• [Exercise]:
Exact wording is required: transcribe all the entries and leave the images out.
Extracted information below:
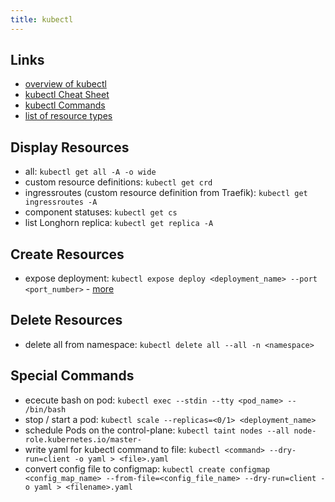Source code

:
 ```yaml
---
title: kubectl
---
```


## Links
- [overview of kubectl](https://kubernetes.io/docs/reference/kubectl/overview/)
- [kubectl Cheat Sheet](https://kubernetes.io/docs/reference/kubectl/cheatsheet/)
- [kubectl Commands](https://kubernetes.io/docs/reference/generated/kubectl/kubectl-commands)
- [list of resource types](https://kubernetes.io/docs/reference/kubectl/overview/#resource-types)

## Display Resources
- all: `kubectl get all -A -o wide`
- custom resource definitions: `kubectl get crd`
- ingressroutes (custom resource definition from Traefik): `kubectl get ingressroutes -A`
- component statuses: `kubectl get cs`
- list Longhorn replica: `kubectl get replica -A`

## Create Resources
- expose deployment: `kubectl expose deploy <deployment_name> --port <port_number>` - [more](https://kubernetes.io/docs/reference/generated/kubectl/kubectl-commands#expose)

## Delete Resources
- delete all from namespace: `kubectl delete all --all -n <namespace>`

## Special Commands
- ececute bash on pod: `kubectl exec --stdin --tty <pod_name> -- /bin/bash`
- stop / start a pod: `kubectl scale --replicas=<0/1> <deployment_name>`
- schedule Pods on the control-plane: `kubectl taint nodes --all node-role.kubernetes.io/master-`
- write yaml for kubectl command to file: `kubectl <command> --dry-run=client -o yaml > <file>.yaml`
- convert config file to configmap: `kubectl create configmap <config_map_name> --from-file=<config_file_name> --dry-run=client -o yaml > <filename>.yaml`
End of Extracted information.
• [Result of this exercise]:
Source code

:
 ```yaml
---
title: kubectl
---
```


## Links
- [overview of kubectl](https://kubernetes.io/docs/reference/kubectl/overview/)
- [kubectl Cheat Sheet](https://kubernetes.io/docs/reference/kubectl/cheatsheet/)
- [kubectl Commands](https://kubernetes.io/docs/reference/generated/kubectl/kubectl-commands)
- [list of resource types](https://kubernetes.io/docs/reference/kubectl/overview/#resource-types)

## Display Resources
- all: `kubectl get all -A -o wide`
- custom resource definitions: `kubectl get crd`
- ingressroutes (custom resource definition from Traefik): `kubectl get ingressroutes -A`
- component statuses: `kubectl get cs`
- list Longhorn replica: `kubectl get replica -A`

## Create Resources
- expose deployment: `kubectl expose deploy <deployment_name> --port <port_number>` - [more](https://kubernetes.io/docs/reference/generated/kubectl/kubectl-commands#expose)

## Delete Resources
- delete all from namespace: `kubectl delete all --all -n <namespace>`

## Special Commands
- ececute bash on pod: `kubectl exec --stdin --tty <pod_name> -- /bin/bash`
- stop / start a pod: `kubectl scale --replicas=<0/1> <deployment_name>`
- schedule Pods on the control-plane: `kubectl taint nodes --all node-role.kubernetes.io/master-`
- write yaml for kubectl command to file: `kubectl <command> --dry-run=client -o yaml > <file>.yaml`
- convert config file to configmap: `kubectl create configmap <config_map_name> --from-file=<config_file_name> --dry-run=client -o yaml > <filename>.yaml`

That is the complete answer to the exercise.